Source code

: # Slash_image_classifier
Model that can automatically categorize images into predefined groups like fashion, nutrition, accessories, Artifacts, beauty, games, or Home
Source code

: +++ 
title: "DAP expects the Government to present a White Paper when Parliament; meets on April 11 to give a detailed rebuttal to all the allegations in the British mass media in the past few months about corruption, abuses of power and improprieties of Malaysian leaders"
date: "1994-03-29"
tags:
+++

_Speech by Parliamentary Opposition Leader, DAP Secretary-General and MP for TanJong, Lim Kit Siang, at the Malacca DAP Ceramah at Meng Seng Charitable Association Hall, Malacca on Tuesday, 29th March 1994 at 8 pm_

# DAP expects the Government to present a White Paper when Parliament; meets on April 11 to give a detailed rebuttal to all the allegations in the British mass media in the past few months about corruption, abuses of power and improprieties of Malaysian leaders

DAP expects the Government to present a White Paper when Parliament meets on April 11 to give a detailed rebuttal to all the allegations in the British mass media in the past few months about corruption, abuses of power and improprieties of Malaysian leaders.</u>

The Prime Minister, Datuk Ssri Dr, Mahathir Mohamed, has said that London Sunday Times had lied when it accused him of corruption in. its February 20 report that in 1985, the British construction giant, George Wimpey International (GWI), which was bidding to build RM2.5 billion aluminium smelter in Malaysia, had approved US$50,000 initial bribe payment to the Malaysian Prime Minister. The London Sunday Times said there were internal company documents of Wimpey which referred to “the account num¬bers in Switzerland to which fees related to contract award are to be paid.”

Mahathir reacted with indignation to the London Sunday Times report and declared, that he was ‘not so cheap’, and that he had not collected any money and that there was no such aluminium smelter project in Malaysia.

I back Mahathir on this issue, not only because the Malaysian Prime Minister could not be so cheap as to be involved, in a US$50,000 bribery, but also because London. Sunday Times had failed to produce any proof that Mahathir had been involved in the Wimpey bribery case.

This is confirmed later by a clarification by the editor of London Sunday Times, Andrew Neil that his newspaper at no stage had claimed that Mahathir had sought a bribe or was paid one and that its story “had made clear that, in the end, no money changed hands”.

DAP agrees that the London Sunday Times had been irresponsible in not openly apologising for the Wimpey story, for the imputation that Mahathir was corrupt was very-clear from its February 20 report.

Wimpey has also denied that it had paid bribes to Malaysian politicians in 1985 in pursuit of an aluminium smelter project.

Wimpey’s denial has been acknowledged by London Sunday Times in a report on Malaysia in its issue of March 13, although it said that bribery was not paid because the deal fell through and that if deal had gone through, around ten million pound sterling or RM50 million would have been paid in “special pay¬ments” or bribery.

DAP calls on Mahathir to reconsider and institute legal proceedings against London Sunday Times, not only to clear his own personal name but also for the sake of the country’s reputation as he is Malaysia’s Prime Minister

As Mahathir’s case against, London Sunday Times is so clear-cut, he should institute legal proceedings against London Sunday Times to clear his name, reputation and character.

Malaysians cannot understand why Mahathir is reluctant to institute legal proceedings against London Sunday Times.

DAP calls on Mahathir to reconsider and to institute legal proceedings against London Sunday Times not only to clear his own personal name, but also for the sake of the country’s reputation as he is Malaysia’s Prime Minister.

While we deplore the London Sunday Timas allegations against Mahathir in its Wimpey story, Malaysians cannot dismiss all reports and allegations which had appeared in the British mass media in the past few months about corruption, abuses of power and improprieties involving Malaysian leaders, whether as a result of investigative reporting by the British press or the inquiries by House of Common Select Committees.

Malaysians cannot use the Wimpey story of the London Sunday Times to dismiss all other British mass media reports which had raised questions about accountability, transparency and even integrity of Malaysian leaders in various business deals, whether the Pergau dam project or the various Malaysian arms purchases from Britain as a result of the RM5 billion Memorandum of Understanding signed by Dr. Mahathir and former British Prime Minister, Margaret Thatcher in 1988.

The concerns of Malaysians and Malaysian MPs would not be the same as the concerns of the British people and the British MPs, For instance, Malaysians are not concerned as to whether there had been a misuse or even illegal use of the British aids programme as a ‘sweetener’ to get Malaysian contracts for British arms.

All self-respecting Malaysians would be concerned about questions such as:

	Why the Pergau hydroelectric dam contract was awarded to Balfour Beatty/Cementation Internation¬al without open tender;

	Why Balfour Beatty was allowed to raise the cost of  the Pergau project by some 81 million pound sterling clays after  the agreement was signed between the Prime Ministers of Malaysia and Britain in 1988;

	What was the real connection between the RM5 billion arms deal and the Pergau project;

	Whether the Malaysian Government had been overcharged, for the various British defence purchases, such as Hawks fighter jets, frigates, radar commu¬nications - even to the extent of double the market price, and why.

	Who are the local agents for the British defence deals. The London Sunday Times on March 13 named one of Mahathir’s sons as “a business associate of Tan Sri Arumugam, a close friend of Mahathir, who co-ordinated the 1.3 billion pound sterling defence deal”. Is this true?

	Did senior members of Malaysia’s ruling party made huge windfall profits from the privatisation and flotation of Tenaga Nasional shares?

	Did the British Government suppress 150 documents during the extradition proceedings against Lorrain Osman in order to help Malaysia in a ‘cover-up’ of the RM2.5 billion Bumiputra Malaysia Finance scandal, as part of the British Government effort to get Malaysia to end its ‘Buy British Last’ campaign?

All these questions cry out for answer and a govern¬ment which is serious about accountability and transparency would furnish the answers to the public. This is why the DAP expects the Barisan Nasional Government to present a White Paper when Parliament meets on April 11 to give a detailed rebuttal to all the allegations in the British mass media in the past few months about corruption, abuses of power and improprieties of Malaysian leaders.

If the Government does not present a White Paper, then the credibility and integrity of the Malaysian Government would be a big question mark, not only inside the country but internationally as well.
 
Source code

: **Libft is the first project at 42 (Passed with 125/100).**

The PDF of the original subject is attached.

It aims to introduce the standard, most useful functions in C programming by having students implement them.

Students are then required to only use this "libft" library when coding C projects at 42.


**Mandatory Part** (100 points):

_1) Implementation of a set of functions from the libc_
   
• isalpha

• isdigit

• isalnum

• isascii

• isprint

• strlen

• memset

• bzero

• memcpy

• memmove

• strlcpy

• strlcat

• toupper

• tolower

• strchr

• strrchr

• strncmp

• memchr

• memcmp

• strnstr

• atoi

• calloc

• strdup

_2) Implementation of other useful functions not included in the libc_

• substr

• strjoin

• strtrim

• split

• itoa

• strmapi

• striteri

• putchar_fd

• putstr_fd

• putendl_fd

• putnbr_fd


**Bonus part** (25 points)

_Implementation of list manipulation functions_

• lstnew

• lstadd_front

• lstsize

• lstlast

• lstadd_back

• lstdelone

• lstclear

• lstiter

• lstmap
++++
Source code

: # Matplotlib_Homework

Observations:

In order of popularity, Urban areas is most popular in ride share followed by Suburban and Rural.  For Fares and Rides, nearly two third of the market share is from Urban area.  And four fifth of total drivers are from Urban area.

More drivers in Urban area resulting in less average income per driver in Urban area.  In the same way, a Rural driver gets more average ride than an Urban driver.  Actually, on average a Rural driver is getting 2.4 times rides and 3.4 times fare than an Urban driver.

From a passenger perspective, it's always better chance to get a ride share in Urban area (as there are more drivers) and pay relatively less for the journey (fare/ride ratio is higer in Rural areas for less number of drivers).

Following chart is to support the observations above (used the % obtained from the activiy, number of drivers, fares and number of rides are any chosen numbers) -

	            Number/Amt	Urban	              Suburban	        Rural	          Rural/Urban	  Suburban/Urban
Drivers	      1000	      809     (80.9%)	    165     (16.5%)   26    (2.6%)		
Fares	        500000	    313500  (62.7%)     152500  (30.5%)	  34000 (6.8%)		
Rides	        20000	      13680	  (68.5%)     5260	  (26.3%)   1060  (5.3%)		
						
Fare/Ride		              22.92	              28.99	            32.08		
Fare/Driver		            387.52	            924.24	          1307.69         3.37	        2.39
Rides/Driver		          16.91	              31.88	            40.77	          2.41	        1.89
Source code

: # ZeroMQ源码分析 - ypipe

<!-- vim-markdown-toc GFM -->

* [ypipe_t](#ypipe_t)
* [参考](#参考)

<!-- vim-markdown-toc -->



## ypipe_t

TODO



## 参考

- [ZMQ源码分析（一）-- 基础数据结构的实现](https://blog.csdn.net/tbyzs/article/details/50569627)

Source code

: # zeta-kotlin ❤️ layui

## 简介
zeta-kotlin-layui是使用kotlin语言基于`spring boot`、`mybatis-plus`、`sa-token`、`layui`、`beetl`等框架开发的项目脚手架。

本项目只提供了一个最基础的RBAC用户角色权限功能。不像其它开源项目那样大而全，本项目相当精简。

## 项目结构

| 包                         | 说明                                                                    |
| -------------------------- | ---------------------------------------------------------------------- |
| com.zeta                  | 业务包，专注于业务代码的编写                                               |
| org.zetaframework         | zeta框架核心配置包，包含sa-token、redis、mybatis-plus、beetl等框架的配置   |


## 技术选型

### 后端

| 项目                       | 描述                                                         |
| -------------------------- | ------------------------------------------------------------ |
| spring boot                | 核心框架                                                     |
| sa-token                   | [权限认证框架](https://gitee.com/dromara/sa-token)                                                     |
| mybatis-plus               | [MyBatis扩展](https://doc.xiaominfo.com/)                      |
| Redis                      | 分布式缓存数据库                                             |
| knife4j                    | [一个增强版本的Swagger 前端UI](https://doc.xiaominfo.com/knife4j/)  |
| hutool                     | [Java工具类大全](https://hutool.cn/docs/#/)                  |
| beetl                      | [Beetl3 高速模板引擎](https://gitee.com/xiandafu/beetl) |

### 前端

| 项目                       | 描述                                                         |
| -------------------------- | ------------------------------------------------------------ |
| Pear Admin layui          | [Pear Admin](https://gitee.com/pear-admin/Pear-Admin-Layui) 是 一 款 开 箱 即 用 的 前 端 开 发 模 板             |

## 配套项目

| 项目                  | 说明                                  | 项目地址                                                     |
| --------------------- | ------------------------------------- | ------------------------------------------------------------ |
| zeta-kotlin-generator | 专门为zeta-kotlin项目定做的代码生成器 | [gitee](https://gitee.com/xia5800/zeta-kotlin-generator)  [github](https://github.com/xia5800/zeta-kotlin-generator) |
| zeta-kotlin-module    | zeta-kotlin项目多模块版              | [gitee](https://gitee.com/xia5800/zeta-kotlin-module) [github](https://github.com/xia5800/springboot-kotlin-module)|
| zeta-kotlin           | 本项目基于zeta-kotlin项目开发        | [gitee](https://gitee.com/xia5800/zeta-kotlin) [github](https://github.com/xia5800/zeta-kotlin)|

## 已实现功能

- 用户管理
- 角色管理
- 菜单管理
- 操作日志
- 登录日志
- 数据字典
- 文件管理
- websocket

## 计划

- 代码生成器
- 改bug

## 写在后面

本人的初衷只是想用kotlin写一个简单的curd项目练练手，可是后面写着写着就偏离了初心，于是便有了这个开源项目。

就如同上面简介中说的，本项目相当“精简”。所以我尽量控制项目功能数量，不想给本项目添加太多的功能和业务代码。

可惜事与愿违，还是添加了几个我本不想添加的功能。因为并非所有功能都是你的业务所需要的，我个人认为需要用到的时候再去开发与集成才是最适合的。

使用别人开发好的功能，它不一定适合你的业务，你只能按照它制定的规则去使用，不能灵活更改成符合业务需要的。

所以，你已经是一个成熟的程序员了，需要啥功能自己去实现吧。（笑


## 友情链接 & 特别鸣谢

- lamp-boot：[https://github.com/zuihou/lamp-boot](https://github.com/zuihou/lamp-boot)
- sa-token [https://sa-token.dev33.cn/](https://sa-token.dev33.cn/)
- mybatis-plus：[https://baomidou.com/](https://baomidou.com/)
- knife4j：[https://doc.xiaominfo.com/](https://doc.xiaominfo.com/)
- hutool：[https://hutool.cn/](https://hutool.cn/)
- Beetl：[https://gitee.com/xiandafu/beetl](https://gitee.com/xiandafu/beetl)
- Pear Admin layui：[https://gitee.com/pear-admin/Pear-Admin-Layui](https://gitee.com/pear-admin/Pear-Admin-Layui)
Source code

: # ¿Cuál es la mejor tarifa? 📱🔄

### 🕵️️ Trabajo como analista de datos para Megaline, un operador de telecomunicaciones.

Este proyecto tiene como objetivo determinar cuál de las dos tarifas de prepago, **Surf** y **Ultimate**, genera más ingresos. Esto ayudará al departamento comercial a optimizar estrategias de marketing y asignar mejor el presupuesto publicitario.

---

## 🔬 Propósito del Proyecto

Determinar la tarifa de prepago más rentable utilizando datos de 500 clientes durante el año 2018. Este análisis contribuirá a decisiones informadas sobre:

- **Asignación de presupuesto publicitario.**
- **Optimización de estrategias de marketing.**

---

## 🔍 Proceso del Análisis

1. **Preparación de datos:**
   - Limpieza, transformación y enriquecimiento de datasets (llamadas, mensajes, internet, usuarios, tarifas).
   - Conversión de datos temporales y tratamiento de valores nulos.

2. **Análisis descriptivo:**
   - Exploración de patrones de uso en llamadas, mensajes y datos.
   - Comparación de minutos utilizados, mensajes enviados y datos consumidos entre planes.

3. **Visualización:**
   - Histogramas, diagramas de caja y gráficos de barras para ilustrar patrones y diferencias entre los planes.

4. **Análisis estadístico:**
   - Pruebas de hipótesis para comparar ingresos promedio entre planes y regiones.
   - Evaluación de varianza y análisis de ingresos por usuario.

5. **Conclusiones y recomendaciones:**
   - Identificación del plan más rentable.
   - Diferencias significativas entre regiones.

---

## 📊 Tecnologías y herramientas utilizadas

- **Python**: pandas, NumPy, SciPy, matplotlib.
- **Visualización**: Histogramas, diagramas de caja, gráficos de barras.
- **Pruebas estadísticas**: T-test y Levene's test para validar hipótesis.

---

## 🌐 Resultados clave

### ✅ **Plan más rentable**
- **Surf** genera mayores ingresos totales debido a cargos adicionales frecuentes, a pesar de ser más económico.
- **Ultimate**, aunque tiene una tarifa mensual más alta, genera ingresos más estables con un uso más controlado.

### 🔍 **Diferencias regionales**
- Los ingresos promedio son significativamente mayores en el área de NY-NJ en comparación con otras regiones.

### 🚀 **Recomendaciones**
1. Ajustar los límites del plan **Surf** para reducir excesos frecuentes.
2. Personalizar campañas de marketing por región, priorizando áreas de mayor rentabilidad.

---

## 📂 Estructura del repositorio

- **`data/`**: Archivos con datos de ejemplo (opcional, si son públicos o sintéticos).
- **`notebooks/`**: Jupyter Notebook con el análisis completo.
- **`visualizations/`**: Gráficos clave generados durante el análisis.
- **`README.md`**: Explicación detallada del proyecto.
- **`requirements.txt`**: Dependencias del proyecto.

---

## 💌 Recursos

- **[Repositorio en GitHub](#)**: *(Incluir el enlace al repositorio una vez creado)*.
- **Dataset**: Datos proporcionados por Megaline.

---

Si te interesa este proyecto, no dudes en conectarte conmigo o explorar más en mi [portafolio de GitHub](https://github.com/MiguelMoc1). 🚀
++++
■ **DESCRIPTION OF THE TASK**
Match on "useful" and report each line of the data above that has it.

■ **RESPONSE**
It aims to introduce the standard, most useful functions in C programming by having students implement them.
_2) Implementation of other useful functions not included in the libc_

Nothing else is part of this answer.